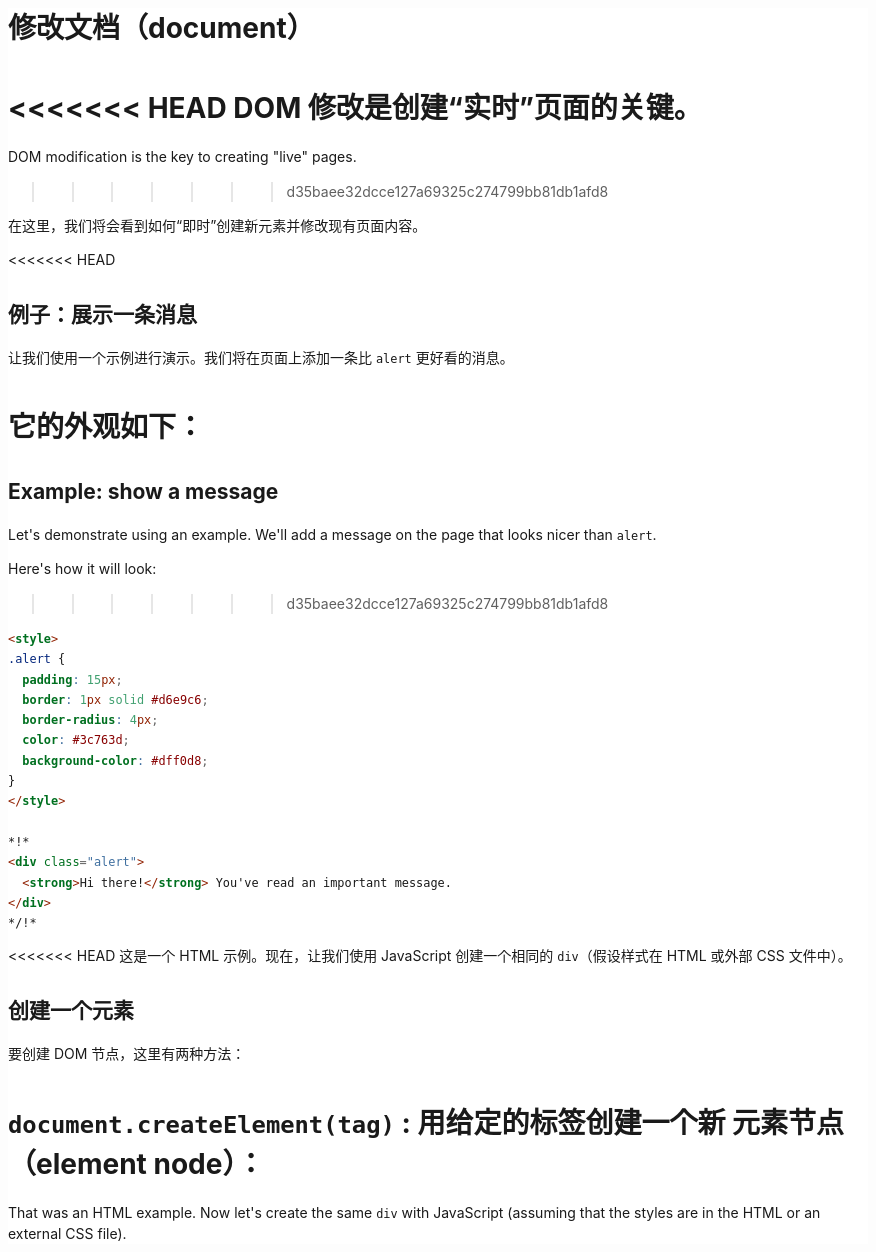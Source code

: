 # 修改文档（document）

<<<<<<< HEAD
DOM 修改是创建“实时”页面的关键。
=======
DOM modification is the key to creating "live" pages.
>>>>>>> d35baee32dcce127a69325c274799bb81db1afd8

在这里，我们将会看到如何“即时”创建新元素并修改现有页面内容。

<<<<<<< HEAD
## 例子：展示一条消息

让我们使用一个示例进行演示。我们将在页面上添加一条比 `alert` 更好看的消息。

它的外观如下：
=======
## Example: show a message

Let's demonstrate using an example. We'll add a message on the page that looks nicer than `alert`.

Here's how it will look:
>>>>>>> d35baee32dcce127a69325c274799bb81db1afd8

```html autorun height="80"
<style>
.alert {
  padding: 15px;
  border: 1px solid #d6e9c6;
  border-radius: 4px;
  color: #3c763d;
  background-color: #dff0d8;
}
</style>

*!*
<div class="alert">
  <strong>Hi there!</strong> You've read an important message.
</div>
*/!*
```

<<<<<<< HEAD
这是一个 HTML 示例。现在，让我们使用 JavaScript 创建一个相同的 `div`（假设样式在 HTML 或外部 CSS 文件中）。

## 创建一个元素

要创建 DOM 节点，这里有两种方法：

`document.createElement(tag)`
: 用给定的标签创建一个新 **元素节点（element node）**：
=======
That was an HTML example. Now let's create the same `div` with JavaScript (assuming that the styles are in the HTML or an external CSS file).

※

**Activity**
Reproduce each entry precisely; the pictures stay out.

**Answer section**
Source code

: # 修改文档（document）

<<<<<<< HEAD
DOM 修改是创建“实时”页面的关键。
=======
DOM modification is the key to creating "live" pages.
>>>>>>> d35baee32dcce127a69325c274799bb81db1afd8

在这里，我们将会看到如何“即时”创建新元素并修改现有页面内容。

<<<<<<< HEAD
## 例子：展示一条消息

让我们使用一个示例进行演示。我们将在页面上添加一条比 `alert` 更好看的消息。

它的外观如下：
=======
## Example: show a message

Let's demonstrate using an example. We'll add a message on the page that looks nicer than `alert`.

Here's how it will look:
>>>>>>> d35baee32dcce127a69325c274799bb81db1afd8

```html autorun height="80"
<style>
.alert {
  padding: 15px;
  border: 1px solid #d6e9c6;
  border-radius: 4px;
  color: #3c763d;
  background-color: #dff0d8;
}
</style>

*!*
<div class="alert">
  <strong>Hi there!</strong> You've read an important message.
</div>
*/!*
```

<<<<<<< HEAD
这是一个 HTML 示例。现在，让我们使用 JavaScript 创建一个相同的 `div`（假设样式在 HTML 或外部 CSS 文件中）。

## 创建一个元素

要创建 DOM 节点，这里有两种方法：

`document.createElement(tag)`
: 用给定的标签创建一个新 **元素节点（element node）**：
=======
That was an HTML example. Now let's create the same `div` with JavaScript (assuming that the styles are in the HTML or an external CSS file).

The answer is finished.